Vers une Politique Industrielle Africaine Stratégiquement Ciblée

L’intégration africaine dans les CGV de haute technologie est à la fois une opportunité économique majeure et un impératif de résilience face à la volatilité mondiale. La convergence entre la demande mondiale de diversification géographique et l’avantage comparatif unique de l’Afrique en minéraux critiques et en potentiel d’énergie verte crée une dynamique puissante. Cependant, le succès de cette intégration, mesuré par la réduction de la pauvreté et la transformation structurelle, dépend étroitement de la capacité des États à mobiliser des Investissements Directs Étrangers et à garantir une gouvernance de haute qualité. La stratégie doit s’articuler autour de politiques pragmatiques et ciblées : investissement dans des infrastructures résilientes, mise en œuvre effective de la ZLECAf pour renforcer les chaînes régionales, et adoption d’une politique industrielle étendue (incluant la politique commerciale) qui vise la montée en gamme et la valeur ajoutée. La principale difficulté analytique réside dans la détermination du positionnement optimal : le pays doit privilégier la voie de l’industrialisation (manufacturière), qui nécessite des capacités et une taille de marché importantes, ou celle de la tertiarisation (commerciale), qui repose sur la facilitation des échanges et l’excellence des services.

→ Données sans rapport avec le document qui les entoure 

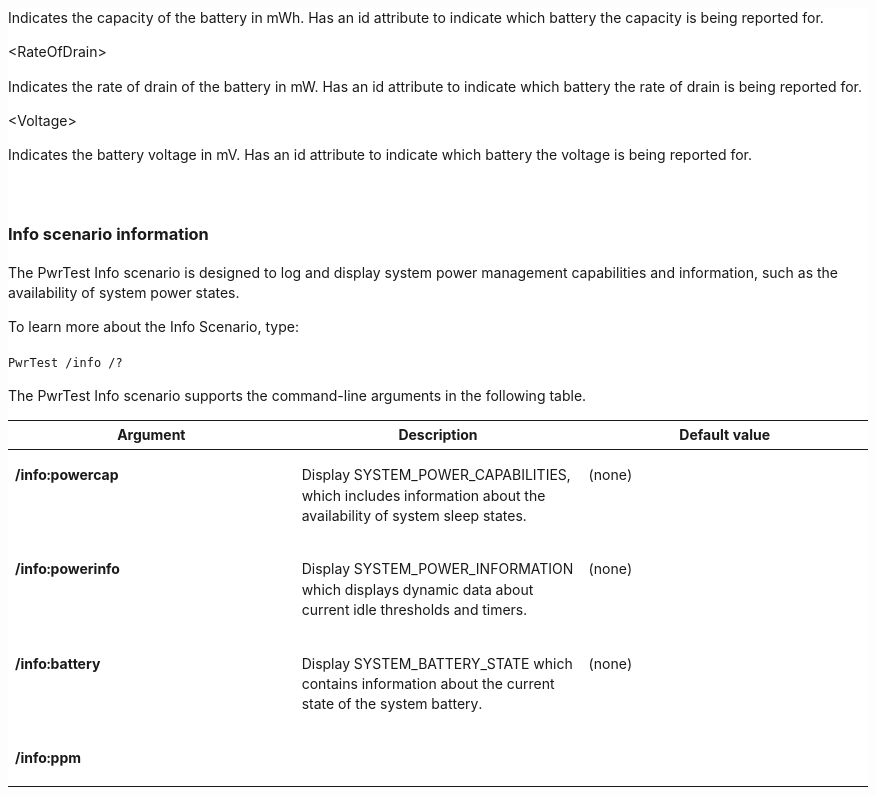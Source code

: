 <td><p>Indicates the capacity of the battery in mWh. Has an id attribute to indicate which battery the capacity is being reported for.</p></td>
</tr>
<tr class="even">
<td><p>&lt;RateOfDrain&gt;</p></td>
<td><p>Indicates the rate of drain of the battery in mW. Has an id attribute to indicate which battery the rate of drain is being reported for.</p></td>
</tr>
<tr class="odd">
<td><p>&lt;Voltage&gt;</p></td>
<td><p>Indicates the battery voltage in mV. Has an id attribute to indicate which battery the voltage is being reported for.</p></td>
</tr>
</tbody>
</table>

 

### <span id="Info_scenario_information"></span><span id="info_scenario_information"></span><span id="INFO_SCENARIO_INFORMATION"></span>Info scenario information

The PwrTest Info scenario is designed to log and display system power management capabilities and information, such as the availability of system power states.

To learn more about the Info Scenario, type:

``` syntax
PwrTest /info /?
```

The PwrTest Info scenario supports the command-line arguments in the following table.

<table>
<colgroup>
<col width="33%" />
<col width="33%" />
<col width="33%" />
</colgroup>
<thead>
<tr class="header">
<th>Argument</th>
<th>Description</th>
<th>Default value</th>
</tr>
</thead>
<tbody>
<tr class="odd">
<td><p><strong>/info:powercap</strong></p></td>
<td><p>Display SYSTEM_POWER_CAPABILITIES, which includes information about the availability of system sleep states.</p></td>
<td><p>(none)</p></td>
</tr>
<tr class="even">
<td><p><strong>/info:powerinfo</strong></p></td>
<td><p>Display SYSTEM_POWER_INFORMATION which displays dynamic data about current idle thresholds and timers.</p></td>
<td><p>(none)</p></td>
</tr>
<tr class="odd">
<td><p><strong>/info:battery</strong></p></td>
<td><p>Display SYSTEM_BATTERY_STATE which contains information about the current state of the system battery.</p></td>
<td><p>(none)</p></td>
</tr>
<tr class="even">
<td><p><strong>/info:ppm</strong></p></td>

Adopter une approche générique et non calibrée aux dotations initiales du pays, sous-estimer l’impact des chocs climatiques sur la résilience, ou négliger les risques de dépendance et de primarisation seraient autant d’erreursstratégiques et politiques. L’enjeu pour les décideurs africains est désormais de concilier la nécessité de libéralisation (clés de la compétitivité et de l’attractivité) avec l’impératif de construire un tissu productif local solide, notamment en exploitant la demande de minéraux critiques et d’énergie verte pour ancrer durablement la valeur ajoutée sur le continent.